*** Opening Available records ***

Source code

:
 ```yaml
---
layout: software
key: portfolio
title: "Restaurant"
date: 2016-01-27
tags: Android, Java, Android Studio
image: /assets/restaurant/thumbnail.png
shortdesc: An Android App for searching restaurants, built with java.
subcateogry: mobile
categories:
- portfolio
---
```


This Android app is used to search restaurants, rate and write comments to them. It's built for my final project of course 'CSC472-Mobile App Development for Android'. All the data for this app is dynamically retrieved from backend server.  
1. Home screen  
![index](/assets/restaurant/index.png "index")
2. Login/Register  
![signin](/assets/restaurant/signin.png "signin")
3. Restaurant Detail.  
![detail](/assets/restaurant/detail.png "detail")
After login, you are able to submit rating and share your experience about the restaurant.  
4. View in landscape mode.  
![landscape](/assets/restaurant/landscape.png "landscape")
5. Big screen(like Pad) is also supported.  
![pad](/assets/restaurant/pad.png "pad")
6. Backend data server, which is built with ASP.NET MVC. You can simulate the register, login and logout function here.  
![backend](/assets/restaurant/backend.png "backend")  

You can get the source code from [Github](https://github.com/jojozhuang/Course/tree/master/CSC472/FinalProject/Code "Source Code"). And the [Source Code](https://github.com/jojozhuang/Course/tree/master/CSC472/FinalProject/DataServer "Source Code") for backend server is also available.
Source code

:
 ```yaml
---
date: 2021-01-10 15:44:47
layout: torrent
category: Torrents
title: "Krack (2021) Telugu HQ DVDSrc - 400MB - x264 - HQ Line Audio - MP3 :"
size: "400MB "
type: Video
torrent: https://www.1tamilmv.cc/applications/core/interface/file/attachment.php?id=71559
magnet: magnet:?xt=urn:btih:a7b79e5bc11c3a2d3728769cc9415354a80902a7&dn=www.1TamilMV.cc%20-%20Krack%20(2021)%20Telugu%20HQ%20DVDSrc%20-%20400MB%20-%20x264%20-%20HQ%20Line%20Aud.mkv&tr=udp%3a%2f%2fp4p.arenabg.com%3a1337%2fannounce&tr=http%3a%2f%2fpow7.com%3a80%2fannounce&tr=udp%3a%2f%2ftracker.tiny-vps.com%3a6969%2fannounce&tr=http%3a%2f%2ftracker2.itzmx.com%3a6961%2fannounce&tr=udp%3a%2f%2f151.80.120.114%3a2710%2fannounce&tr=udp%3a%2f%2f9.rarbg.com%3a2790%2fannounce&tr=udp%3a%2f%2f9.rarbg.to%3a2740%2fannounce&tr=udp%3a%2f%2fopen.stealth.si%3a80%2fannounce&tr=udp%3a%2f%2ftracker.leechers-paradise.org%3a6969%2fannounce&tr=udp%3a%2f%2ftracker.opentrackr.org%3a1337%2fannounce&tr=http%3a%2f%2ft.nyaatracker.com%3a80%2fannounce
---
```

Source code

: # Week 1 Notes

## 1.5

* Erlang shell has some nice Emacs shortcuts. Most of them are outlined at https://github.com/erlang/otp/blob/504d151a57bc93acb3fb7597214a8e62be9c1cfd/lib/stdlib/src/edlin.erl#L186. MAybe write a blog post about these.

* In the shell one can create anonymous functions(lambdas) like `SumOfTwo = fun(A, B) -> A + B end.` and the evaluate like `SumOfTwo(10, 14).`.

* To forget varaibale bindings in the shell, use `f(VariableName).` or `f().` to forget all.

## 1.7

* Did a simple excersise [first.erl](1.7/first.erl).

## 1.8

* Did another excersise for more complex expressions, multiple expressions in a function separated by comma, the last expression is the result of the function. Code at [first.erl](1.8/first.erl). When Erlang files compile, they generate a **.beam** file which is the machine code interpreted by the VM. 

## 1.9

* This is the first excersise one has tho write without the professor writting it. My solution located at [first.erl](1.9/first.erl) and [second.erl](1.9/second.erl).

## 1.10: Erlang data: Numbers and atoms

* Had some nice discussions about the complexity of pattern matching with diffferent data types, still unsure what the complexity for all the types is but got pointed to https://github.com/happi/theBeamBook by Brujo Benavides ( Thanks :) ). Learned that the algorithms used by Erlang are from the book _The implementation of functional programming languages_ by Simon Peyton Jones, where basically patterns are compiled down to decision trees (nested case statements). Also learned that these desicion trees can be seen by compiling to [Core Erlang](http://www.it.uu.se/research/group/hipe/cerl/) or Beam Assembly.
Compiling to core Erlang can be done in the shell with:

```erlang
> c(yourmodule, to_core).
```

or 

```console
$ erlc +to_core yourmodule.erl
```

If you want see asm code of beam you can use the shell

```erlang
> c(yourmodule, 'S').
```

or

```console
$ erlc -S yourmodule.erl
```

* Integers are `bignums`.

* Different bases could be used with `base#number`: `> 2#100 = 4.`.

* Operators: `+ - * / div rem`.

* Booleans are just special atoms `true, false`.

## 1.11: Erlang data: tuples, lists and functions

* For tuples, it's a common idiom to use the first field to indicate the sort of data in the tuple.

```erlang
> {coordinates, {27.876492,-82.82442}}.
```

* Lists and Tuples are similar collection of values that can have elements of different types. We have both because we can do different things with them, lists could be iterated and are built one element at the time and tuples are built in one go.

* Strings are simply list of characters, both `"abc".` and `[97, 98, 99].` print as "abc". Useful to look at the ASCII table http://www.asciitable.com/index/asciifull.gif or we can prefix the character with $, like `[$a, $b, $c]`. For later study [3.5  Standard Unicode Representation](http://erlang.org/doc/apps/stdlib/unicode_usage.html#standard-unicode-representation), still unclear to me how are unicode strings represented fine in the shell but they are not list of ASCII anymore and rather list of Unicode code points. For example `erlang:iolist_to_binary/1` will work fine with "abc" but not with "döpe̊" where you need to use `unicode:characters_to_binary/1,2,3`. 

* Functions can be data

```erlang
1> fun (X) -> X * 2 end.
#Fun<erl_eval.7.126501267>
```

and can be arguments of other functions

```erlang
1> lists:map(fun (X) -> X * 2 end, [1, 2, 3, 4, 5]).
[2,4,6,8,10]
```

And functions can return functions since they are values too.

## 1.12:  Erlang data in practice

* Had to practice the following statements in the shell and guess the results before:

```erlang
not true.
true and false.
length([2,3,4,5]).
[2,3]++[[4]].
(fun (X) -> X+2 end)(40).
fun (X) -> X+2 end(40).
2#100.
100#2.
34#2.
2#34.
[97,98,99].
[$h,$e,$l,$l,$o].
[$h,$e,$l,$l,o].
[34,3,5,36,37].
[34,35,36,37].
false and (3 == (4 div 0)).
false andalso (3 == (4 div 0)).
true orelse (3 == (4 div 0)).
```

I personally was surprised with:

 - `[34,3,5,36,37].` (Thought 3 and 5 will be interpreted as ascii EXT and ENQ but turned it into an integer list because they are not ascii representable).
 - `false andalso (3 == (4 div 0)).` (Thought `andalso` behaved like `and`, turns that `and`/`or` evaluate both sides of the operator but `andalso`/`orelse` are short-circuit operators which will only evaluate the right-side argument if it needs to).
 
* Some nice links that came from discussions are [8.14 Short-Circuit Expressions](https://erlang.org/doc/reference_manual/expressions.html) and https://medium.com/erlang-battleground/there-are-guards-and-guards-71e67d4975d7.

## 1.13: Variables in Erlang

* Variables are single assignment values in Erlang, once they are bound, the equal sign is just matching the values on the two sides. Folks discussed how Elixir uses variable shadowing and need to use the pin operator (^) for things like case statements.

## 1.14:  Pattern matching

*** Closing Available records ***

What the task requires
Please reproduce all of the records exactly as they stand.

Exercise response
Source code

:
 ```yaml
---
layout: software
key: portfolio
title: "Restaurant"
date: 2016-01-27
tags: Android, Java, Android Studio
image: /assets/restaurant/thumbnail.png
shortdesc: An Android App for searching restaurants, built with java.
subcateogry: mobile
categories:
- portfolio
---
```


This Android app is used to search restaurants, rate and write comments to them. It's built for my final project of course 'CSC472-Mobile App Development for Android'. All the data for this app is dynamically retrieved from backend server.  
1. Home screen  
![index](/assets/restaurant/index.png "index")
2. Login/Register  
![signin](/assets/restaurant/signin.png "signin")
3. Restaurant Detail.  
![detail](/assets/restaurant/detail.png "detail")
After login, you are able to submit rating and share your experience about the restaurant.  
4. View in landscape mode.  
![landscape](/assets/restaurant/landscape.png "landscape")
5. Big screen(like Pad) is also supported.  
![pad](/assets/restaurant/pad.png "pad")
6. Backend data server, which is built with ASP.NET MVC. You can simulate the register, login and logout function here.  
![backend](/assets/restaurant/backend.png "backend")  

You can get the source code from [Github](https://github.com/jojozhuang/Course/tree/master/CSC472/FinalProject/Code "Source Code"). And the [Source Code](https://github.com/jojozhuang/Course/tree/master/CSC472/FinalProject/DataServer "Source Code") for backend server is also available.
Source code

:
 ```yaml
---
date: 2021-01-10 15:44:47
layout: torrent
category: Torrents
title: "Krack (2021) Telugu HQ DVDSrc - 400MB - x264 - HQ Line Audio - MP3 :"
size: "400MB "
type: Video
torrent: https://www.1tamilmv.cc/applications/core/interface/file/attachment.php?id=71559
magnet: magnet:?xt=urn:btih:a7b79e5bc11c3a2d3728769cc9415354a80902a7&dn=www.1TamilMV.cc%20-%20Krack%20(2021)%20Telugu%20HQ%20DVDSrc%20-%20400MB%20-%20x264%20-%20HQ%20Line%20Aud.mkv&tr=udp%3a%2f%2fp4p.arenabg.com%3a1337%2fannounce&tr=http%3a%2f%2fpow7.com%3a80%2fannounce&tr=udp%3a%2f%2ftracker.tiny-vps.com%3a6969%2fannounce&tr=http%3a%2f%2ftracker2.itzmx.com%3a6961%2fannounce&tr=udp%3a%2f%2f151.80.120.114%3a2710%2fannounce&tr=udp%3a%2f%2f9.rarbg.com%3a2790%2fannounce&tr=udp%3a%2f%2f9.rarbg.to%3a2740%2fannounce&tr=udp%3a%2f%2fopen.stealth.si%3a80%2fannounce&tr=udp%3a%2f%2ftracker.leechers-paradise.org%3a6969%2fannounce&tr=udp%3a%2f%2ftracker.opentrackr.org%3a1337%2fannounce&tr=http%3a%2f%2ft.nyaatracker.com%3a80%2fannounce
---
```

Source code

: # Week 1 Notes

## 1.5

* Erlang shell has some nice Emacs shortcuts. Most of them are outlined at https://github.com/erlang/otp/blob/504d151a57bc93acb3fb7597214a8e62be9c1cfd/lib/stdlib/src/edlin.erl#L186. MAybe write a blog post about these.

* In the shell one can create anonymous functions(lambdas) like `SumOfTwo = fun(A, B) -> A + B end.` and the evaluate like `SumOfTwo(10, 14).`.

* To forget varaibale bindings in the shell, use `f(VariableName).` or `f().` to forget all.

## 1.7

* Did a simple excersise [first.erl](1.7/first.erl).

## 1.8

* Did another excersise for more complex expressions, multiple expressions in a function separated by comma, the last expression is the result of the function. Code at [first.erl](1.8/first.erl). When Erlang files compile, they generate a **.beam** file which is the machine code interpreted by the VM. 

## 1.9

* This is the first excersise one has tho write without the professor writting it. My solution located at [first.erl](1.9/first.erl) and [second.erl](1.9/second.erl).

## 1.10: Erlang data: Numbers and atoms

* Had some nice discussions about the complexity of pattern matching with diffferent data types, still unsure what the complexity for all the types is but got pointed to https://github.com/happi/theBeamBook by Brujo Benavides ( Thanks :) ). Learned that the algorithms used by Erlang are from the book _The implementation of functional programming languages_ by Simon Peyton Jones, where basically patterns are compiled down to decision trees (nested case statements). Also learned that these desicion trees can be seen by compiling to [Core Erlang](http://www.it.uu.se/research/group/hipe/cerl/) or Beam Assembly.
Compiling to core Erlang can be done in the shell with:

```erlang
> c(yourmodule, to_core).
```

or 

```console
$ erlc +to_core yourmodule.erl
```

If you want see asm code of beam you can use the shell

```erlang
> c(yourmodule, 'S').
```

or

```console
$ erlc -S yourmodule.erl
```

* Integers are `bignums`.

* Different bases could be used with `base#number`: `> 2#100 = 4.`.

* Operators: `+ - * / div rem`.

* Booleans are just special atoms `true, false`.

## 1.11: Erlang data: tuples, lists and functions

* For tuples, it's a common idiom to use the first field to indicate the sort of data in the tuple.

```erlang
> {coordinates, {27.876492,-82.82442}}.
```

* Lists and Tuples are similar collection of values that can have elements of different types. We have both because we can do different things with them, lists could be iterated and are built one element at the time and tuples are built in one go.

* Strings are simply list of characters, both `"abc".` and `[97, 98, 99].` print as "abc". Useful to look at the ASCII table http://www.asciitable.com/index/asciifull.gif or we can prefix the character with $, like `[$a, $b, $c]`. For later study [3.5  Standard Unicode Representation](http://erlang.org/doc/apps/stdlib/unicode_usage.html#standard-unicode-representation), still unclear to me how are unicode strings represented fine in the shell but they are not list of ASCII anymore and rather list of Unicode code points. For example `erlang:iolist_to_binary/1` will work fine with "abc" but not with "döpe̊" where you need to use `unicode:characters_to_binary/1,2,3`. 

* Functions can be data

```erlang
1> fun (X) -> X * 2 end.
#Fun<erl_eval.7.126501267>
```

and can be arguments of other functions

```erlang
1> lists:map(fun (X) -> X * 2 end, [1, 2, 3, 4, 5]).
[2,4,6,8,10]
```

And functions can return functions since they are values too.

## 1.12:  Erlang data in practice

* Had to practice the following statements in the shell and guess the results before:

```erlang
not true.
true and false.
length([2,3,4,5]).
[2,3]++[[4]].
(fun (X) -> X+2 end)(40).
fun (X) -> X+2 end(40).
2#100.
100#2.
34#2.
2#34.
[97,98,99].
[$h,$e,$l,$l,$o].
[$h,$e,$l,$l,o].
[34,3,5,36,37].
[34,35,36,37].
false and (3 == (4 div 0)).
false andalso (3 == (4 div 0)).
true orelse (3 == (4 div 0)).
```

I personally was surprised with:

 - `[34,3,5,36,37].` (Thought 3 and 5 will be interpreted as ascii EXT and ENQ but turned it into an integer list because they are not ascii representable).
 - `false andalso (3 == (4 div 0)).` (Thought `andalso` behaved like `and`, turns that `and`/`or` evaluate both sides of the operator but `andalso`/`orelse` are short-circuit operators which will only evaluate the right-side argument if it needs to).
 
* Some nice links that came from discussions are [8.14 Short-Circuit Expressions](https://erlang.org/doc/reference_manual/expressions.html) and https://medium.com/erlang-battleground/there-are-guards-and-guards-71e67d4975d7.

## 1.13: Variables in Erlang

* Variables are single assignment values in Erlang, once they are bound, the equal sign is just matching the values on the two sides. Folks discussed how Elixir uses variable shadowing and need to use the pin operator (^) for things like case statements.

## 1.14:  Pattern matching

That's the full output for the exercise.